*** Opening INPUT MATERIAL ***

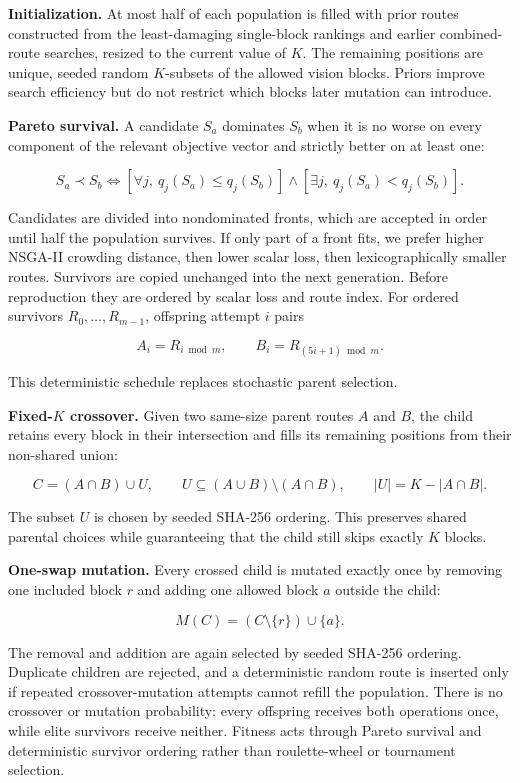 \documentclass[10pt]{article}
\begin{document}
\textbf{Initialization.} At most half of each population is filled with
prior routes constructed from the least-damaging single-block rankings
and earlier combined-route searches, resized to the current value of
\(K\). The remaining positions are unique, seeded random \(K\)-subsets
of the allowed vision blocks. Priors improve search efficiency but do
not restrict which blocks later mutation can introduce.

\textbf{Pareto survival.} A candidate \(S_a\) dominates \(S_b\) when it
is no worse on every component of the relevant objective vector and
strictly better on at least one:

\[
S_a \prec S_b \iff
\left[\forall j,\ q_j(S_a)\le q_j(S_b)\right]
\land
\left[\exists j,\ q_j(S_a)<q_j(S_b)\right].
\]

Candidates are divided into nondominated fronts, which are accepted in
order until half the population survives. If only part of a front fits,
we prefer higher NSGA-II crowding distance, then lower scalar loss, then
lexicographically smaller routes. Survivors are copied unchanged into
the next generation. Before reproduction they are ordered by scalar loss
and route index. For ordered survivors \(R_0,\ldots,R_{m-1}\), offspring
attempt \(i\) pairs

\[
A_i=R_{i\bmod m}, \qquad B_i=R_{(5i+1)\bmod m}.
\]

This deterministic schedule replaces stochastic parent selection.

\textbf{Fixed-\(K\) crossover.} Given two same-size parent routes \(A\)
and \(B\), the child retains every block in their intersection and fills
its remaining positions from their non-shared union:

\[
C=(A\cap B)\cup U, \qquad
U\subseteq(A\cup B)\setminus(A\cap B), \qquad
|U|=K-|A\cap B|.
\]

The subset \(U\) is chosen by seeded SHA-256 ordering. This preserves
shared parental choices while guaranteeing that the child still skips
exactly \(K\) blocks.

\textbf{One-swap mutation.} Every crossed child is mutated exactly once
by removing one included block \(r\) and adding one allowed block \(a\)
outside the child:

\[
M(C)=(C\setminus\{r\})\cup\{a\}.
\]

The removal and addition are again selected by seeded SHA-256 ordering.
Duplicate children are rejected, and a deterministic random route is
inserted only if repeated crossover-mutation attempts cannot refill the
population. There is no crossover or mutation probability: every
offspring receives both operations once, while elite survivors receive
neither. Fitness acts through Pareto survival and deterministic survivor
ordering rather than roulette-wheel or tournament selection.
\end{document}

*** Closing INPUT MATERIAL ***

__EXERCISE__: Would you filter the entries above and keep each line that has the word "offspring"?

__SOLVED EXERCISE__:
and route index. For ordered survivors \(R_0,\ldots,R_{m-1}\), offspring
offspring receives both operations once, while elite survivors receive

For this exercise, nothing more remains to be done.